Start of SUPPLIED ENTRIES

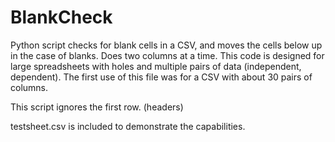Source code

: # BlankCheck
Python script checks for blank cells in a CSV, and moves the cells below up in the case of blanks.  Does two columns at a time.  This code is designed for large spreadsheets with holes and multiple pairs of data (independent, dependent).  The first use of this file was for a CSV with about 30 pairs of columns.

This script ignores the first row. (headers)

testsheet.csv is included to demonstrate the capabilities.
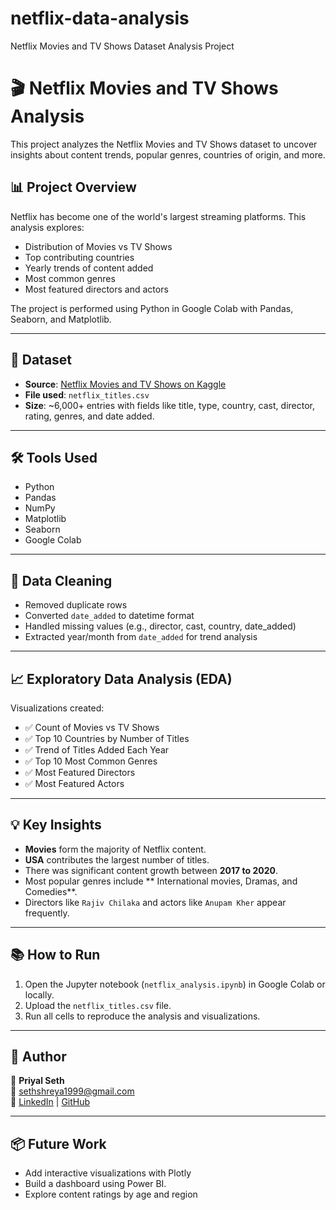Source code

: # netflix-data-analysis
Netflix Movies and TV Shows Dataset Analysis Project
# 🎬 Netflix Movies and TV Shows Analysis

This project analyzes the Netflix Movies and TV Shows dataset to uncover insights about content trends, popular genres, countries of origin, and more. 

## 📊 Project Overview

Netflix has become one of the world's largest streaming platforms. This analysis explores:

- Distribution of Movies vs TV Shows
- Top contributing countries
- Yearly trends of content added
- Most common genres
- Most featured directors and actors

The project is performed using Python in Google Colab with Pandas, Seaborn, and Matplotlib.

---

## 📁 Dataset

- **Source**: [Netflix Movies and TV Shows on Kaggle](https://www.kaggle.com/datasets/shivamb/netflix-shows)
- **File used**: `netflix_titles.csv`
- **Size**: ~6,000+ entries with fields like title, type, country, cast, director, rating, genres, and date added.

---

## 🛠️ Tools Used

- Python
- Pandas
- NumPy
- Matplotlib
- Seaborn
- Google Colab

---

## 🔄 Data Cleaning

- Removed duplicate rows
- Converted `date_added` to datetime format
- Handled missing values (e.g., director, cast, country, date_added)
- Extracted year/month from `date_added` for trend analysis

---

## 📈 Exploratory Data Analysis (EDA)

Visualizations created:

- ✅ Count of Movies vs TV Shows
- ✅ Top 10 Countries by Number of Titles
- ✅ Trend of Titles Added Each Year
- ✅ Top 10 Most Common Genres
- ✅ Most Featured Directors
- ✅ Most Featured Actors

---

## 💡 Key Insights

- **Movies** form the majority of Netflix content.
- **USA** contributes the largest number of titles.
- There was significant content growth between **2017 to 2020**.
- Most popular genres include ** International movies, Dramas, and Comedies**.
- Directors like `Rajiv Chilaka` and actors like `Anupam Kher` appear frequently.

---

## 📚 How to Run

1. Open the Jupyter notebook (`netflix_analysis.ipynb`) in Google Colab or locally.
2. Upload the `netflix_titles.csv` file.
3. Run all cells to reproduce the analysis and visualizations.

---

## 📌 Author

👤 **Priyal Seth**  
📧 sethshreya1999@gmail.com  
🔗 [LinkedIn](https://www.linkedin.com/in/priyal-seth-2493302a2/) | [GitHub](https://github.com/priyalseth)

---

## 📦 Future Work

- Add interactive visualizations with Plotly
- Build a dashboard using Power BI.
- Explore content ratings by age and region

End of SUPPLIED ENTRIES

EXERCISE REQUIREMENTS:
Would you please reproduce verbatim the run of lines that opens the listing and ends with the line holding "- ✅ Trend of Titles Added Each Year", and only that run, leaving every picture out?

PROBLEM SOLUTION:
Source code

: # BlankCheck
Python script checks for blank cells in a CSV, and moves the cells below up in the case of blanks.  Does two columns at a time.  This code is designed for large spreadsheets with holes and multiple pairs of data (independent, dependent).  The first use of this file was for a CSV with about 30 pairs of columns.

This script ignores the first row. (headers)

testsheet.csv is included to demonstrate the capabilities.
Source code

: # netflix-data-analysis
Netflix Movies and TV Shows Dataset Analysis Project
# 🎬 Netflix Movies and TV Shows Analysis

This project analyzes the Netflix Movies and TV Shows dataset to uncover insights about content trends, popular genres, countries of origin, and more. 

## 📊 Project Overview

Netflix has become one of the world's largest streaming platforms. This analysis explores:

- Distribution of Movies vs TV Shows
- Top contributing countries
- Yearly trends of content added
- Most common genres
- Most featured directors and actors

The project is performed using Python in Google Colab with Pandas, Seaborn, and Matplotlib.

---

## 📁 Dataset

- **Source**: [Netflix Movies and TV Shows on Kaggle](https://www.kaggle.com/datasets/shivamb/netflix-shows)
- **File used**: `netflix_titles.csv`
- **Size**: ~6,000+ entries with fields like title, type, country, cast, director, rating, genres, and date added.

---

## 🛠️ Tools Used

- Python
- Pandas
- NumPy
- Matplotlib
- Seaborn
- Google Colab

---

## 🔄 Data Cleaning

- Removed duplicate rows
- Converted `date_added` to datetime format
- Handled missing values (e.g., director, cast, country, date_added)
- Extracted year/month from `date_added` for trend analysis

---

## 📈 Exploratory Data Analysis (EDA)

Visualizations created:

- ✅ Count of Movies vs TV Shows
- ✅ Top 10 Countries by Number of Titles
- ✅ Trend of Titles Added Each Year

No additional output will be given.